Supplied records section start
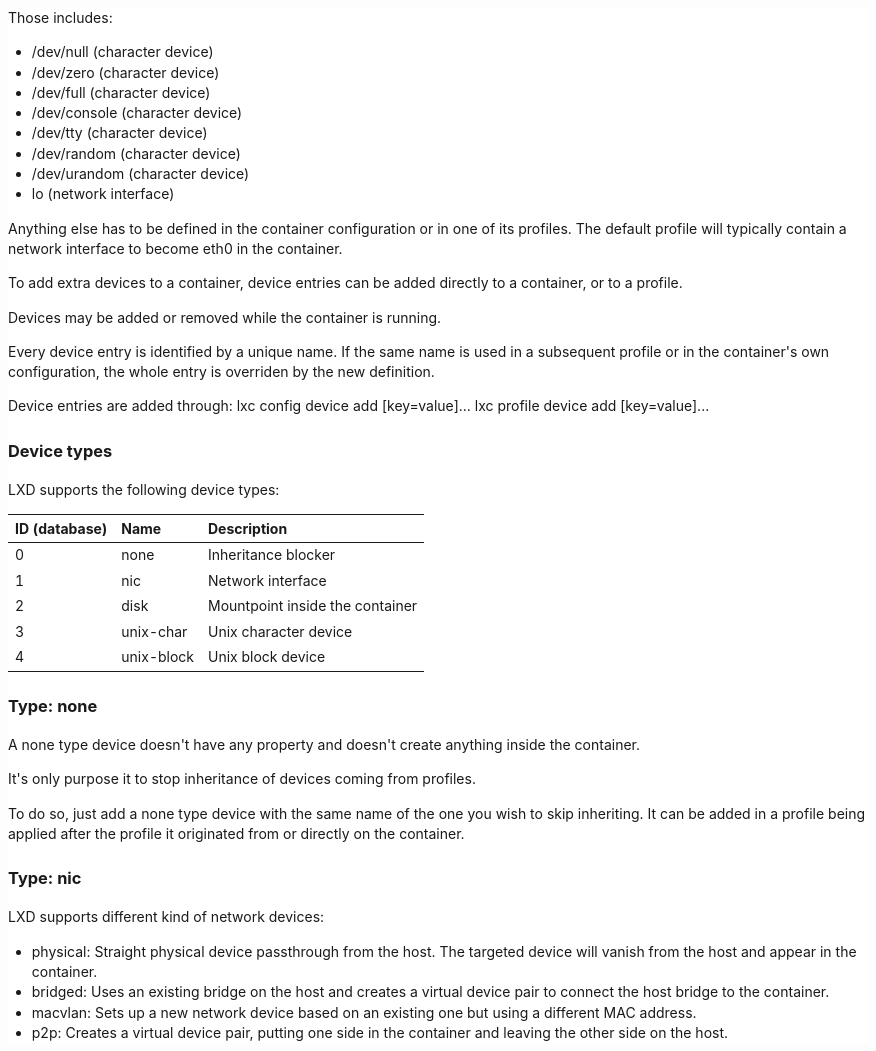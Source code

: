 Those includes:
 - /dev/null (character device)
 - /dev/zero (character device)
 - /dev/full (character device)
 - /dev/console (character device)
 - /dev/tty (character device)
 - /dev/random (character device)
 - /dev/urandom (character device)
 - lo (network interface)

Anything else has to be defined in the container configuration or in one
of its profiles. The default profile will typically contain a network
interface to become eth0 in the container.

To add extra devices to a container, device entries can be added
directly to a container, or to a profile.

Devices may be added or removed while the container is running.

Every device entry is identified by a unique name. If the same name is
used in a subsequent profile or in the container's own configuration,
the whole entry is overriden by the new definition.

Device entries are added through:
    lxc config device add <container> <name> <type> [key=value]...
    lxc profile device add <profile> <name> <type> [key=value]...

### Device types
LXD supports the following device types:

ID (database)   | Name          | Description
:--             | :--           | :--
0               | none          | Inheritance blocker
1               | nic           | Network interface
2               | disk          | Mountpoint inside the container
3               | unix-char     | Unix character device
4               | unix-block    | Unix block device

### Type: none
A none type device doesn't have any property and doesn't create anything inside the container.

It's only purpose it to stop inheritance of devices coming from profiles.

To do so, just add a none type device with the same name of the one you wish to skip inheriting.
It can be added in a profile being applied after the profile it originated from or directly on the container.

### Type: nic
LXD supports different kind of network devices:
 - physical: Straight physical device passthrough from the host. The targeted device will vanish from the host and appear in the container.
 - bridged: Uses an existing bridge on the host and creates a virtual device pair to connect the host bridge to the container.
 - macvlan: Sets up a new network device based on an existing one but using a different MAC address.
 - p2p: Creates a virtual device pair, putting one side in the container and leaving the other side on the host.
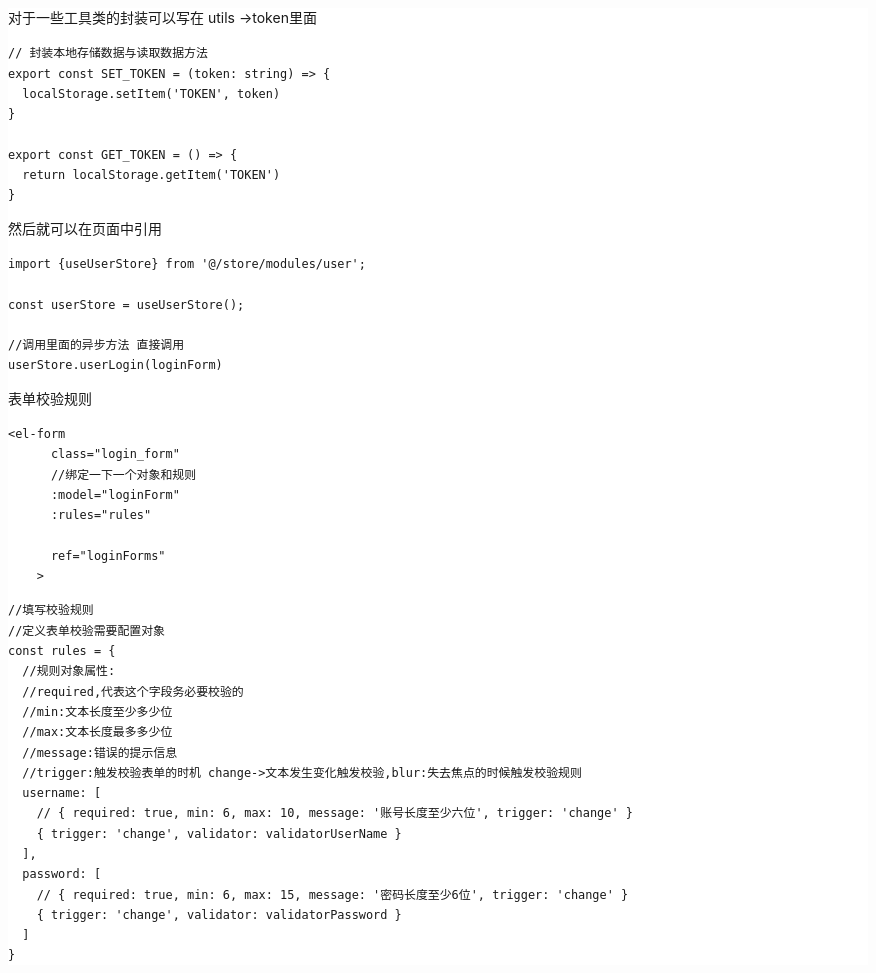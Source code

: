    对于一些工具类的封装可以写在 utils  ->token里面
   
   ```
   // 封装本地存储数据与读取数据方法
   export const SET_TOKEN = (token: string) => {
     localStorage.setItem('TOKEN', token)
   }
   
   export const GET_TOKEN = () => {
     return localStorage.getItem('TOKEN')
   }
   
   ```
   
   然后就可以在页面中引用
   
   ```
   import {useUserStore} from '@/store/modules/user';
   
   const userStore = useUserStore();
   
   //调用里面的异步方法 直接调用
   userStore.userLogin(loginForm)
   ```
   
   表单校验规则
   
   ```
   <el-form
         class="login_form"
         //绑定一下一个对象和规则
         :model="loginForm"
         :rules="rules"
         
         ref="loginForms"
       >
   ```
   
   ```
   //填写校验规则
   //定义表单校验需要配置对象
   const rules = {
     //规则对象属性:
     //required,代表这个字段务必要校验的
     //min:文本长度至少多少位
     //max:文本长度最多多少位
     //message:错误的提示信息
     //trigger:触发校验表单的时机 change->文本发生变化触发校验,blur:失去焦点的时候触发校验规则
     username: [
       // { required: true, min: 6, max: 10, message: '账号长度至少六位', trigger: 'change' }
       { trigger: 'change', validator: validatorUserName }
     ],
     password: [
       // { required: true, min: 6, max: 15, message: '密码长度至少6位', trigger: 'change' }
       { trigger: 'change', validator: validatorPassword }
     ]
   }
   ```
   
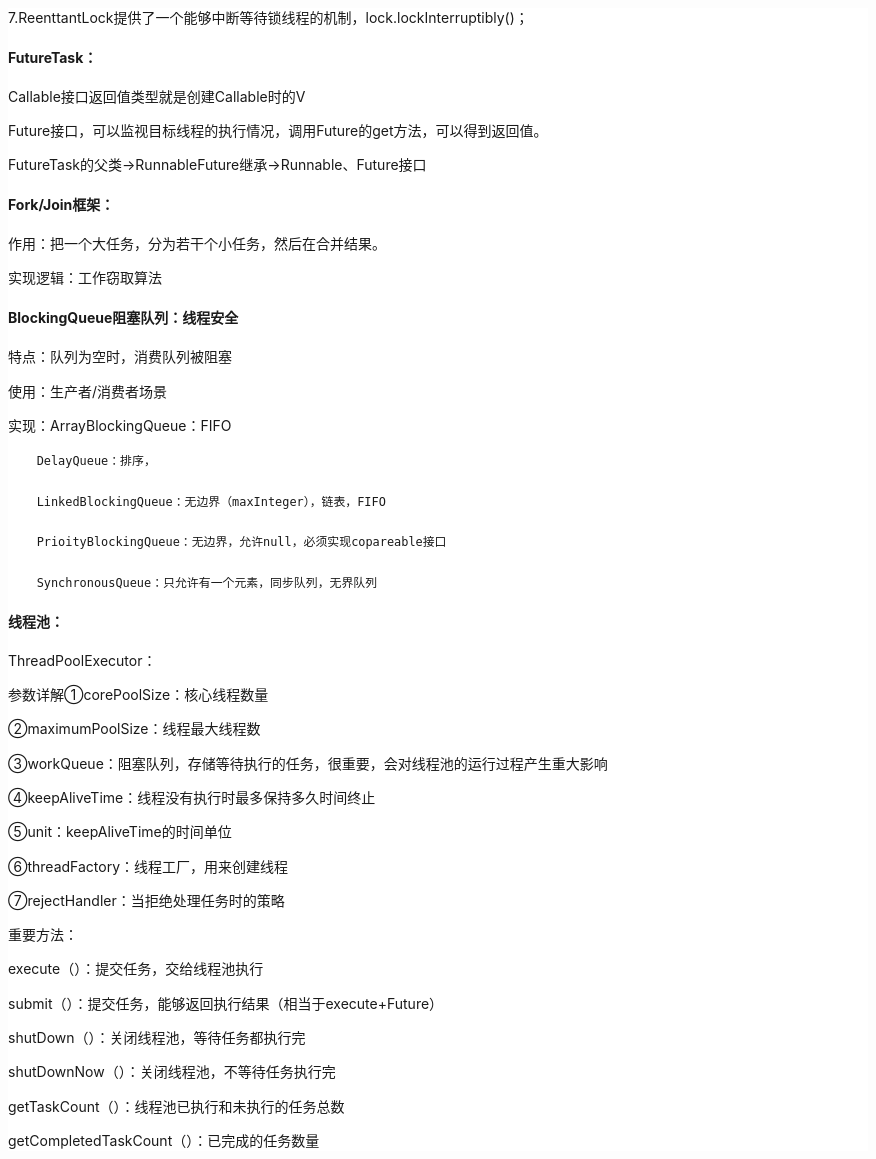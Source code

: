 7.ReenttantLock提供了一个能够中断等待锁线程的机制，lock.lockInterruptibly()；

#### FutureTask：

Callable<V>接口返回值类型就是创建Callable时的V

Future接口，可以监视目标线程的执行情况，调用Future的get方法，可以得到返回值。

FutureTask的父类->RunnableFuture继承->Runnable、Future接口

#### Fork/Join框架：

作用：把一个大任务，分为若干个小任务，然后在合并结果。

实现逻辑：工作窃取算法

#### BlockingQueue阻塞队列：线程安全

特点：队列为空时，消费队列被阻塞

使用：生产者/消费者场景

实现：ArrayBlockingQueue：FIFO

   		DelayQueue：排序，

   		LinkedBlockingQueue：无边界（maxInteger），链表，FIFO

   		PrioityBlockingQueue：无边界，允许null，必须实现copareable接口

   		SynchronousQueue：只允许有一个元素，同步队列，无界队列

#### 线程池：

ThreadPoolExecutor：

参数详解①corePoolSize：核心线程数量

②maximumPoolSize：线程最大线程数

③workQueue：阻塞队列，存储等待执行的任务，很重要，会对线程池的运行过程产生重大影响

④keepAliveTime：线程没有执行时最多保持多久时间终止

⑤unit：keepAliveTime的时间单位

⑥threadFactory：线程工厂，用来创建线程

⑦rejectHandler：当拒绝处理任务时的策略

重要方法：

execute（）：提交任务，交给线程池执行

submit（）：提交任务，能够返回执行结果（相当于execute+Future）

shutDown（）：关闭线程池，等待任务都执行完

shutDownNow（）：关闭线程池，不等待任务执行完

getTaskCount（）：线程池已执行和未执行的任务总数

getCompletedTaskCount（）：已完成的任务数量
Supplied records section end
◆ **Instructions for the task**:
The answer should contain only the lines from the beginning of the material above through the line with "- macvlan: Sets", retyped exactly, with the pictures removed.

◆ **Output below**:
Source code

: Those includes:
 - /dev/null (character device)
 - /dev/zero (character device)
 - /dev/full (character device)
 - /dev/console (character device)
 - /dev/tty (character device)
 - /dev/random (character device)
 - /dev/urandom (character device)
 - lo (network interface)

Anything else has to be defined in the container configuration or in one
of its profiles. The default profile will typically contain a network
interface to become eth0 in the container.

To add extra devices to a container, device entries can be added
directly to a container, or to a profile.

Devices may be added or removed while the container is running.

Every device entry is identified by a unique name. If the same name is
used in a subsequent profile or in the container's own configuration,
the whole entry is overriden by the new definition.

Device entries are added through:
    lxc config device add <container> <name> <type> [key=value]...
    lxc profile device add <profile> <name> <type> [key=value]...

### Device types
LXD supports the following device types:

ID (database)   | Name          | Description
:--             | :--           | :--
0               | none          | Inheritance blocker
1               | nic           | Network interface
2               | disk          | Mountpoint inside the container
3               | unix-char     | Unix character device
4               | unix-block    | Unix block device

### Type: none
A none type device doesn't have any property and doesn't create anything inside the container.

It's only purpose it to stop inheritance of devices coming from profiles.

To do so, just add a none type device with the same name of the one you wish to skip inheriting.
It can be added in a profile being applied after the profile it originated from or directly on the container.

### Type: nic
LXD supports different kind of network devices:
 - physical: Straight physical device passthrough from the host. The targeted device will vanish from the host and appear in the container.
 - bridged: Uses an existing bridge on the host and creates a virtual device pair to connect the host bridge to the container.
 - macvlan: Sets up a new network device based on an existing one but using a different MAC address.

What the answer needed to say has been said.